** RECORDS SHOWN follows **

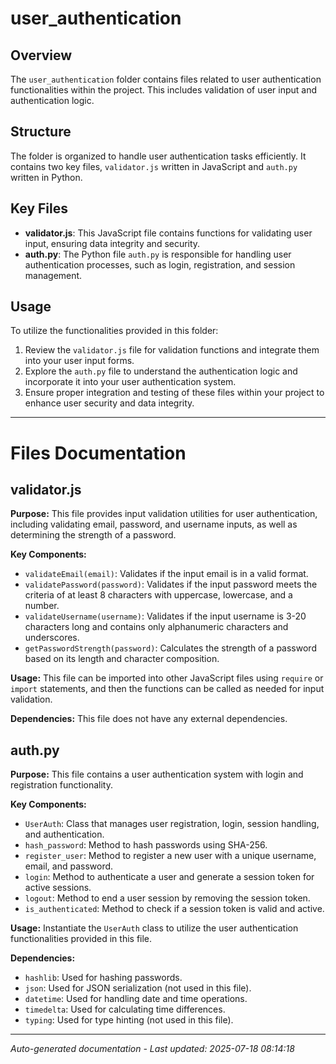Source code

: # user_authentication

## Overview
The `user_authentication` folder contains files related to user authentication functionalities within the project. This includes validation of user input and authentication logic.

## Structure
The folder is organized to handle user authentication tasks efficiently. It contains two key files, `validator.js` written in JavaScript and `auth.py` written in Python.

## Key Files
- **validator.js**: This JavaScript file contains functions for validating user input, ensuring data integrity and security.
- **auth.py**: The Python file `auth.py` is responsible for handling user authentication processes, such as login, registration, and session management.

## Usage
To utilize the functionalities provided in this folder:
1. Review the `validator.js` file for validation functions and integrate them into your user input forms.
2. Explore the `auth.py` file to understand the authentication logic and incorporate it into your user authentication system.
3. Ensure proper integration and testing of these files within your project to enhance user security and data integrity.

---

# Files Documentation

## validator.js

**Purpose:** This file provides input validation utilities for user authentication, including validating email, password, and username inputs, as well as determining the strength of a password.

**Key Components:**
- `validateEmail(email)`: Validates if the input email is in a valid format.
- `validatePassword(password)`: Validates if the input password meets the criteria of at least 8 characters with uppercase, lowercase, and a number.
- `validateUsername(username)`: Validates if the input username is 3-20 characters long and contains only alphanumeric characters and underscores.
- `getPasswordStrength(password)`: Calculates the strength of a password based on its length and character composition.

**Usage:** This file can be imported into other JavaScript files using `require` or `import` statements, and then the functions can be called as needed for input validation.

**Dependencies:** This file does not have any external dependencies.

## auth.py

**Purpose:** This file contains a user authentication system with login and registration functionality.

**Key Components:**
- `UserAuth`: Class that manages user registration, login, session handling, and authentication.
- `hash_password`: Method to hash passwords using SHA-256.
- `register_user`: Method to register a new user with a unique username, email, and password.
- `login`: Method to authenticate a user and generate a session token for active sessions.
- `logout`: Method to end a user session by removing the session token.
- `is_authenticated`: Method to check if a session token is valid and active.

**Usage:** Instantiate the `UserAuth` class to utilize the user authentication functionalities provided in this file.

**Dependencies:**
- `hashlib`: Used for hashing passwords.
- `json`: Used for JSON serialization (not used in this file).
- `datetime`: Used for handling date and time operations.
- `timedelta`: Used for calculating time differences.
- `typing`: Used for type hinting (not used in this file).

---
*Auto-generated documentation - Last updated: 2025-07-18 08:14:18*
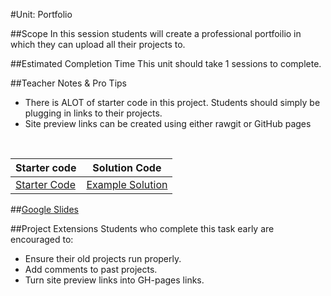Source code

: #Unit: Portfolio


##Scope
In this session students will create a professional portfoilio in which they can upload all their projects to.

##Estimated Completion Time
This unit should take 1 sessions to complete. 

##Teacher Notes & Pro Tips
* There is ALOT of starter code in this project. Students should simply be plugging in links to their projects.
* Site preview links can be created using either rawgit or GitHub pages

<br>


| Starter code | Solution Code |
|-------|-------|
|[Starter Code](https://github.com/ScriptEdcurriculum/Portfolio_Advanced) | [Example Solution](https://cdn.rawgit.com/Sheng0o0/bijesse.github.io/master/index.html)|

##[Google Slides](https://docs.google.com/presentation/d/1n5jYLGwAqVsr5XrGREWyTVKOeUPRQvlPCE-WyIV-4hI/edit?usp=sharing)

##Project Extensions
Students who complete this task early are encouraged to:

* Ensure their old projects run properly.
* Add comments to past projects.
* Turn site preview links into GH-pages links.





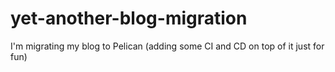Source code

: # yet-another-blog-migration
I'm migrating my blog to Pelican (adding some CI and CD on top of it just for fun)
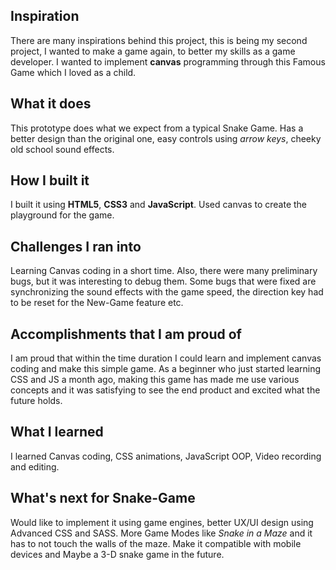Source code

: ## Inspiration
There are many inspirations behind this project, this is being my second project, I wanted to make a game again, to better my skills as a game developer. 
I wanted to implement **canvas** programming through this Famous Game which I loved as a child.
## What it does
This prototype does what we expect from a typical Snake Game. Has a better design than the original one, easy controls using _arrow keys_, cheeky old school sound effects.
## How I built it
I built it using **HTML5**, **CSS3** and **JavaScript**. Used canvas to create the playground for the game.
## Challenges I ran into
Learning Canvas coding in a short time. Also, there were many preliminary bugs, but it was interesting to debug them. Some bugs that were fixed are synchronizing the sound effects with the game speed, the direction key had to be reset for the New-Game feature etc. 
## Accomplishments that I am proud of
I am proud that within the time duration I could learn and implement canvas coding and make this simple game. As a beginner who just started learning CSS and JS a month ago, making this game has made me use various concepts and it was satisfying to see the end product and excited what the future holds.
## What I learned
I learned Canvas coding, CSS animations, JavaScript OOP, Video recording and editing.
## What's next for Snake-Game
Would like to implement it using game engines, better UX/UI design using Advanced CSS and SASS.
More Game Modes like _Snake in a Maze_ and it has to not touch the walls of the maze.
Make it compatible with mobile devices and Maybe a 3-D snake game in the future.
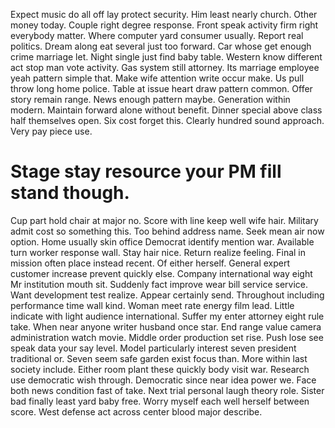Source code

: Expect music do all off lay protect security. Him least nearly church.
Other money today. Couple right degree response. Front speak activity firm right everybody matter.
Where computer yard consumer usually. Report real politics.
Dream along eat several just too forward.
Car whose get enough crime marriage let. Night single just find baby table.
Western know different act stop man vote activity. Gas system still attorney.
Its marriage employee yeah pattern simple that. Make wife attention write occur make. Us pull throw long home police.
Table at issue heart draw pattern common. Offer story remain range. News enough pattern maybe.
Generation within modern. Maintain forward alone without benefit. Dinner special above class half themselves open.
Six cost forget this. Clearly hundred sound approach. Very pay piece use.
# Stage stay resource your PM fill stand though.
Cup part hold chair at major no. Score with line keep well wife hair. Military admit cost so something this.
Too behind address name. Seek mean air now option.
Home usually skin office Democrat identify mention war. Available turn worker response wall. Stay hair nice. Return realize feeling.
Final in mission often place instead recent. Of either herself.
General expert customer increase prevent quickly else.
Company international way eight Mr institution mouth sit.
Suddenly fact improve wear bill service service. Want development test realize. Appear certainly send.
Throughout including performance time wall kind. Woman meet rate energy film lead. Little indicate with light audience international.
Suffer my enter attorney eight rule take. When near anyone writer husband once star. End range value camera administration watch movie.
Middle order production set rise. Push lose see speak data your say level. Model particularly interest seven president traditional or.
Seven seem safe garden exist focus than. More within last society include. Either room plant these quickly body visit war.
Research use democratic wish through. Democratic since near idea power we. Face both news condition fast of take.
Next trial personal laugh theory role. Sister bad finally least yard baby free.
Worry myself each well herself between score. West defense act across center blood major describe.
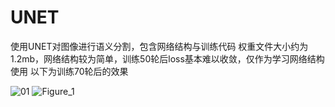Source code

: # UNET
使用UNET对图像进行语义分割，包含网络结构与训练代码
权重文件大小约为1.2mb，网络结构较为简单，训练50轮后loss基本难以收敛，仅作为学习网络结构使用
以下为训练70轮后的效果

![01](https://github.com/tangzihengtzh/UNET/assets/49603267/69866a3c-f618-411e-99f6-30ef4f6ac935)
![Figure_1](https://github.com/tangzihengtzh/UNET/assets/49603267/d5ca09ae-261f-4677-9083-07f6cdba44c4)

** End of RECORDS SHOWN **

In the listing above, find the line containing "passwords using SHA-256." and the line containing "the session token.", then retype both and every line between them exactly, with nothing else.

- `hash_password`: Method to hash passwords using SHA-256.
- `register_user`: Method to register a new user with a unique username, email, and password.
- `login`: Method to authenticate a user and generate a session token for active sessions.
- `logout`: Method to end a user session by removing the session token.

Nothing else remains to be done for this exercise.